START Listed entries

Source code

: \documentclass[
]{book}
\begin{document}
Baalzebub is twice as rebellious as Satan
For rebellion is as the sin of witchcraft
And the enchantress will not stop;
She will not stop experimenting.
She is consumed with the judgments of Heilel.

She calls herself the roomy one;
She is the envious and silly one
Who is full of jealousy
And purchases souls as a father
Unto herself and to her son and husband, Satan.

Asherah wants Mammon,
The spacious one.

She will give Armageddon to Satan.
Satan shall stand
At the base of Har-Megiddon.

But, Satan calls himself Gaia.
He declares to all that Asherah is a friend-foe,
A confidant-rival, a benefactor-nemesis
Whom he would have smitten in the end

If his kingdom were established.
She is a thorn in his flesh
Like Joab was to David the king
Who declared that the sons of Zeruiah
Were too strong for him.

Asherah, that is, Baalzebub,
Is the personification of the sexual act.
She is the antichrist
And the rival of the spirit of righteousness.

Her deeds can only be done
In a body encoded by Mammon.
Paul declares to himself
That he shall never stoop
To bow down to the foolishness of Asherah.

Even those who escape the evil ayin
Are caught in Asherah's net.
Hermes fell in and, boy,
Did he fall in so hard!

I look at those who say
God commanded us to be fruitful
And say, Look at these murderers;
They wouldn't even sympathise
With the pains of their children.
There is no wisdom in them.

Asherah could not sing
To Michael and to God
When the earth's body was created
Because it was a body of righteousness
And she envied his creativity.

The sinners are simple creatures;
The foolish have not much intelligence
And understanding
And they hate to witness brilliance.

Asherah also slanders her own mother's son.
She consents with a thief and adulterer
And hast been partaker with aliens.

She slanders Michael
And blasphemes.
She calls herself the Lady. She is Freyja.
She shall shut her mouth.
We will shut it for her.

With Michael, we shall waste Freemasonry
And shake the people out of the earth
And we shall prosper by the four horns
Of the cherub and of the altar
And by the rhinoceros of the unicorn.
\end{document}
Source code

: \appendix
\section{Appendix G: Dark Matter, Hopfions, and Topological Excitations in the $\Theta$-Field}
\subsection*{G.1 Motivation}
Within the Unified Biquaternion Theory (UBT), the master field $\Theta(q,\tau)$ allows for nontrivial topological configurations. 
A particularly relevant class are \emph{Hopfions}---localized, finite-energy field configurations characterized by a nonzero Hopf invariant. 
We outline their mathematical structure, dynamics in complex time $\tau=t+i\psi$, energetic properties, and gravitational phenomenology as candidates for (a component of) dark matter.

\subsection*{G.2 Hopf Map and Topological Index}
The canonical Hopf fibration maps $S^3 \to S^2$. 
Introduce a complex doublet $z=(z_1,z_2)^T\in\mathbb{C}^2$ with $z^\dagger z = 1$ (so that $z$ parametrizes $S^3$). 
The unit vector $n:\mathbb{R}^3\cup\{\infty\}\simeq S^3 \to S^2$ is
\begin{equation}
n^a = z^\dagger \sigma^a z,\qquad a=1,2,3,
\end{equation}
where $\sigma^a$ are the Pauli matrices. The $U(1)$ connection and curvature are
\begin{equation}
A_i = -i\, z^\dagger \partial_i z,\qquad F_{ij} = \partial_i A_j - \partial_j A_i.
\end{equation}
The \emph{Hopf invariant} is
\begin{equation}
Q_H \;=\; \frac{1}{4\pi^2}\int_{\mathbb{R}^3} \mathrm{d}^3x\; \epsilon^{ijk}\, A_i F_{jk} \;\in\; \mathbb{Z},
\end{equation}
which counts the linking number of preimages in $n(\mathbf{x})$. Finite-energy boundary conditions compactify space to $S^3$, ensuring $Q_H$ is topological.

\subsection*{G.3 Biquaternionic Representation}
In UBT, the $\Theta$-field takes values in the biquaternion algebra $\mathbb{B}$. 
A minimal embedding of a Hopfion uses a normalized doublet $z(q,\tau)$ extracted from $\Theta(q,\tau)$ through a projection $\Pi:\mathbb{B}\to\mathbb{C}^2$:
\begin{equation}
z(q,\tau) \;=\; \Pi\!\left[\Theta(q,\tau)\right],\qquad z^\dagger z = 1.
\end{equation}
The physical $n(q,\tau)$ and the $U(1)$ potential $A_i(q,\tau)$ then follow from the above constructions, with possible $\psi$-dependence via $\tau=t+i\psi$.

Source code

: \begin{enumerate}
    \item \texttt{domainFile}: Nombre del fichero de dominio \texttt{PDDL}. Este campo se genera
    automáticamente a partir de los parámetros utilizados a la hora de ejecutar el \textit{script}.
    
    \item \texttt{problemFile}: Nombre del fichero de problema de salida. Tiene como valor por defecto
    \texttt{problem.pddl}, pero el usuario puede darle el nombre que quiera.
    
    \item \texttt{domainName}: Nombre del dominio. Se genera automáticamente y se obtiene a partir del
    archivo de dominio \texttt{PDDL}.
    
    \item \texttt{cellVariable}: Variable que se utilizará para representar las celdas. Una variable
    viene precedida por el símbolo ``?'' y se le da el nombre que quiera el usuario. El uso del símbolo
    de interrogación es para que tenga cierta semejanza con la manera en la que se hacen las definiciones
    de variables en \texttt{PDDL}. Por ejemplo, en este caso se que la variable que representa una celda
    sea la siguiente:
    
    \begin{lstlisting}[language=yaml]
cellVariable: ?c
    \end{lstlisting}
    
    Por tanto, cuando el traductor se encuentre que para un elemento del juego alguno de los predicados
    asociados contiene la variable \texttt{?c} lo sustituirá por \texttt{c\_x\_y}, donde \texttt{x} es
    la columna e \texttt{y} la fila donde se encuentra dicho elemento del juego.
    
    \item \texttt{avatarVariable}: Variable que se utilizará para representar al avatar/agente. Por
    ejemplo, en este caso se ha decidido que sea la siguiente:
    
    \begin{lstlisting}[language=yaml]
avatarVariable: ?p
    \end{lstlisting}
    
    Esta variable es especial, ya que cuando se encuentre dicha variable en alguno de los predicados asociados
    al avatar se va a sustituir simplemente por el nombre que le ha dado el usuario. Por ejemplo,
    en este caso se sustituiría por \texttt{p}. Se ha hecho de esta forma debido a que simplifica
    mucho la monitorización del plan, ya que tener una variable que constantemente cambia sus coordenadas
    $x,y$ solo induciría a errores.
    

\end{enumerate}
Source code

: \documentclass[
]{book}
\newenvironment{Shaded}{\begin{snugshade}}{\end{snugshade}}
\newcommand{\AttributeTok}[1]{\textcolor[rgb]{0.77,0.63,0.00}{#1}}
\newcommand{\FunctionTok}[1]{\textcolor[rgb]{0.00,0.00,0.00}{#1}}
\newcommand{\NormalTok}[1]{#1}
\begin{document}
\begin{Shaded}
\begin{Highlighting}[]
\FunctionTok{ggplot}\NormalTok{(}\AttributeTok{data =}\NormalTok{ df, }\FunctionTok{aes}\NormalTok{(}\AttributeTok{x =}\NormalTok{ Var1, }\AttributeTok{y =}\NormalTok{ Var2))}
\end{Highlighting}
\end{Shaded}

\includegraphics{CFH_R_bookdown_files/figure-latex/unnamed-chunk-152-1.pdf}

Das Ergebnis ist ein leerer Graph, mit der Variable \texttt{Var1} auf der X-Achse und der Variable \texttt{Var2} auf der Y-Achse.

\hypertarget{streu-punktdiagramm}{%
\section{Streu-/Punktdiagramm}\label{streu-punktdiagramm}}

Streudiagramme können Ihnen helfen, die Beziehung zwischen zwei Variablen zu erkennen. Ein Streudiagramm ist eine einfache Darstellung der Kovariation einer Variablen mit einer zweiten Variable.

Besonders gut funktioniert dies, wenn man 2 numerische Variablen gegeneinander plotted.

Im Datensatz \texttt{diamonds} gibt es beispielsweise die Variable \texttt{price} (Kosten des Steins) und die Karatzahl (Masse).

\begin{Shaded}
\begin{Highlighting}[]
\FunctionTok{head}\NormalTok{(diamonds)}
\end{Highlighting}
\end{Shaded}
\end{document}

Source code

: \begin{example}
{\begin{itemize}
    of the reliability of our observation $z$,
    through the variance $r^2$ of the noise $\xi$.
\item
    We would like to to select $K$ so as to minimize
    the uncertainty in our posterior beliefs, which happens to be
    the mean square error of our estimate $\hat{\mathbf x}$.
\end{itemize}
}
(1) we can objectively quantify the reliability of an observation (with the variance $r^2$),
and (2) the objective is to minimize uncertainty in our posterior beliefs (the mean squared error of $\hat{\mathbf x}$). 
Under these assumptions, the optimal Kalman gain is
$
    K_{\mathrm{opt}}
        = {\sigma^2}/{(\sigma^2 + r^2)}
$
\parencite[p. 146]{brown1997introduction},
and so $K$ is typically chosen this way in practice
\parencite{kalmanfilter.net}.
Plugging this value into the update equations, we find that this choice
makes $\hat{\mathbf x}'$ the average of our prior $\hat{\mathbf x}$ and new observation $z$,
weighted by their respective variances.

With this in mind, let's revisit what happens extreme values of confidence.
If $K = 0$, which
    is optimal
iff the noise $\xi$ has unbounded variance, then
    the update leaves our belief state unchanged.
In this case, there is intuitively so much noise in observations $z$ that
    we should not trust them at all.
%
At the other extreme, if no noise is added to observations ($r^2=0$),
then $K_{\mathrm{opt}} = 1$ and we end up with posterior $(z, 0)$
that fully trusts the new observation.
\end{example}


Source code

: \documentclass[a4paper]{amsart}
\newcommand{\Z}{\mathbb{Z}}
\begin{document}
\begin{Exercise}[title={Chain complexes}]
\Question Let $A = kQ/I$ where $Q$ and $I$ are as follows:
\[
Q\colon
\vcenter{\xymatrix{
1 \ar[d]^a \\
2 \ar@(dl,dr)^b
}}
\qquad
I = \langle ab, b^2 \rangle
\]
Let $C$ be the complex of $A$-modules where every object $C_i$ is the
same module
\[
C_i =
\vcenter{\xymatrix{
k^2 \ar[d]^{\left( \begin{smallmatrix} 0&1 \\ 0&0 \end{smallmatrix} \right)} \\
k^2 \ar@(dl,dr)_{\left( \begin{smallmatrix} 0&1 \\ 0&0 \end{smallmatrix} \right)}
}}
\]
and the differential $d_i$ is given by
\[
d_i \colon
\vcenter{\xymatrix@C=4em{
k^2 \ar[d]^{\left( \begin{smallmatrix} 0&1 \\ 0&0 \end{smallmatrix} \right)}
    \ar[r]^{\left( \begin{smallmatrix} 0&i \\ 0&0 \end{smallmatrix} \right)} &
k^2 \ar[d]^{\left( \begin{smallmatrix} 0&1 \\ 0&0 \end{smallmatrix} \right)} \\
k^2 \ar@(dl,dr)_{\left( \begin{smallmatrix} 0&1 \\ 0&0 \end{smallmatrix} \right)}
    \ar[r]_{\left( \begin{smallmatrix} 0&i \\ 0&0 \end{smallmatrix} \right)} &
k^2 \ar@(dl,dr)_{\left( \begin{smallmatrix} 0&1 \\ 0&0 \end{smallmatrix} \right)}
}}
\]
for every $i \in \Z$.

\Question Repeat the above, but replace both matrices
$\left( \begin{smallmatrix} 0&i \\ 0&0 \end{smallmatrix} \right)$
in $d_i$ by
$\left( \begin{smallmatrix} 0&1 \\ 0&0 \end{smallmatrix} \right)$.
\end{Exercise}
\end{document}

END Listed entries

**Brief:**
Above are the records; from them, give again exactly the lines from the one containing "The foolish have not much intelligence" through the one containing "We will shut it for her.", both included.

**Answer area:**
The foolish have not much intelligence
And understanding
And they hate to witness brilliance.

Asherah also slanders her own mother's son.
She consents with a thief and adulterer
And hast been partaker with aliens.

She slanders Michael
And blasphemes.
She calls herself the Lady. She is Freyja.
She shall shut her mouth.
We will shut it for her.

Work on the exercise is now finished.